Elon Musk’s AI company is now sitting at the center of a national security storm after a Pentagon official said the Grok Gov Model helped U.S. forces move with stunning speed during the Iran war. In a sworn declaration filed in federal court, Cameron Stanley, the Department of War’s chief digital and artificial intelligence officer, said xAI’s technology supported military operations through Maven Smart Systems, including targeting, intelligence, readiness and recruitment.
Stanley wrote that the system “enabled U.S. forces to deploy over 2,000 munitions to 2,000 distinct targets within 96 hours during Operation Epic Fury, a testament to the greatly increased operational efficiency made possible by the Grok Gov Model.” That is the kind of sentence that turns a data center lawsuit into a war powers debate real fast.
To be clear, the filing does not say Grok independently chose targets or fired weapons on its own. It says Maven Smart System workflows using the Grok Gov Model enabled U.S. forces to deploy munitions. Still, the scale of that claim is exactly why critics are sounding alarms. When AI compresses battlefield decisions into hours, the question becomes who is checking the machine, who owns the mistake, and whether human judgment is actually leading or just rubber-stamping.
The declaration surfaced because the Justice Department is trying to dismiss a lawsuit from the NAACP and other plaintiffs accusing xAI and MZX Tech of running natural gas turbines tied to the Colossus 2 data center without required air permits. AP reported that the lawsuit alleges the facility creates health risks near homes, schools and churches, while the Justice Department argues the site is critical to the economy and U.S. military operations.
Stanley made the national security argument even sharper, saying xAI uses Colossus 2 to train and upgrade Grok models used by the government. He wrote, “The Grok Gov Model offers features unique to xAI that are found in no other frontier AI model.” He also said preserving xAI’s current data center capacity is “a matter of paramount national security.”
That is where the government AI story gets bigger than Musk. The Pentagon has already built policy around AI in military systems, including a directive requiring autonomous and semi-autonomous weapon systems to allow commanders and operators to exercise “appropriate levels of human judgment over the use of force.”

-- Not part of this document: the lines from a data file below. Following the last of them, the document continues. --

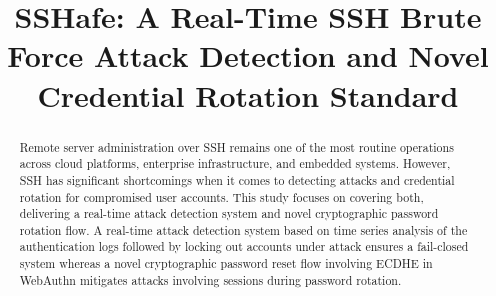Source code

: \documentclass[conference]{IEEEtran}
\begin{document}
\title{SSHafe: A Real-Time SSH Brute Force Attack Detection and Novel Credential Rotation Standard}

\author{
\and
{}
\and
{}
\and
{}
\and
{}
\and
{}
}
\maketitle

\begin{abstract}
Remote server administration over SSH remains one of the most routine operations across cloud platforms, enterprise infrastructure, and embedded systems. However, SSH has significant shortcomings when it comes to detecting attacks and credential rotation for compromised user accounts. This study focuses on covering both, delivering a real-time attack detection system and novel cryptographic password rotation flow. A real-time attack detection system based on time series analysis of the authentication logs followed by locking out accounts under attack ensures a fail-closed system whereas a novel cryptographic password reset flow involving ECDHE in WebAuthn mitigates attacks involving sessions during password rotation.

\end{abstract}
\end{document}

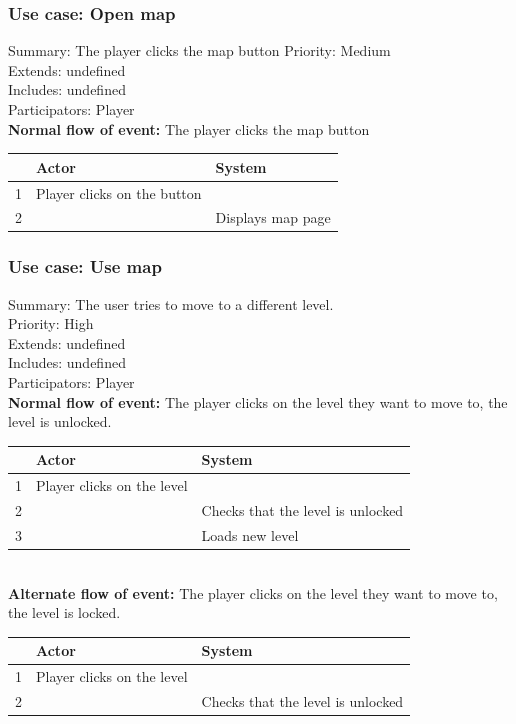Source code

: \documentclass{article}
\begin{document}
\subsubsection{Use case: Open map}
Summary: The player clicks the map button
Priority: Medium \\
Extends: undefined\\
Includes: undefined\\
Participators: Player \\
\textbf{Normal flow of event:} The player clicks the map button\\
\begin{tabular}{|c|l|l|} \hline
      & Actor & System \\ \hline
    1 & Player clicks on the button & \\ \hline
    2 & & Displays map page \\ \hline
\end{tabular} 

\subsubsection{Use case: Use map}
Summary: The user tries to move to a different level.\\
Priority: High\\
Extends: undefined\\
Includes: undefined\\
Participators: Player \\
\textbf{Normal flow of event:} The player clicks on the level they want to move to, the level is unlocked.\\
\begin{tabular}{|c|l|l|} \hline
      & Actor & System \\ \hline
    1 & Player clicks on the level & \\ \hline
    2 & & Checks that the level is unlocked \\ \hline
    3 & & Loads new level \\ \hline
\end{tabular} \\
\textbf{Alternate flow of event:} The player clicks on the level they want to move to, the level is locked.
\vspace{1 mm}\\
\begin{tabular}{|c|l|l|} \hline
      & Actor & System \\ \hline
    1 & Player clicks on the level & \\ \hline
    2 & & Checks that the level is unlocked \\ \hline
\end{tabular} 
\end{document}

Sen. Kirsten Gillibrand is pushing for stricter guardrails. Her Secure and Accountable Military AI Act would restrict Pentagon AI use in areas including nuclear weapons, mass domestic surveillance and offensive fully autonomous weapons.
Gillibrand put it plainly: “The most critical decisions affecting our national security and the lives of our service members must always be made by human beings, not unaccountable machines.” She added, “Right now, the Pentagon is moving toward deploying incredibly powerful AI technology without commonsense guardrails in place, which could have catastrophic consequences that make all of us less safe.”
Now the debate is not whether AI is entering government. It already is. The fight is over how much power it gets before Congress, courts and the public fully understand what is happening behind the screen.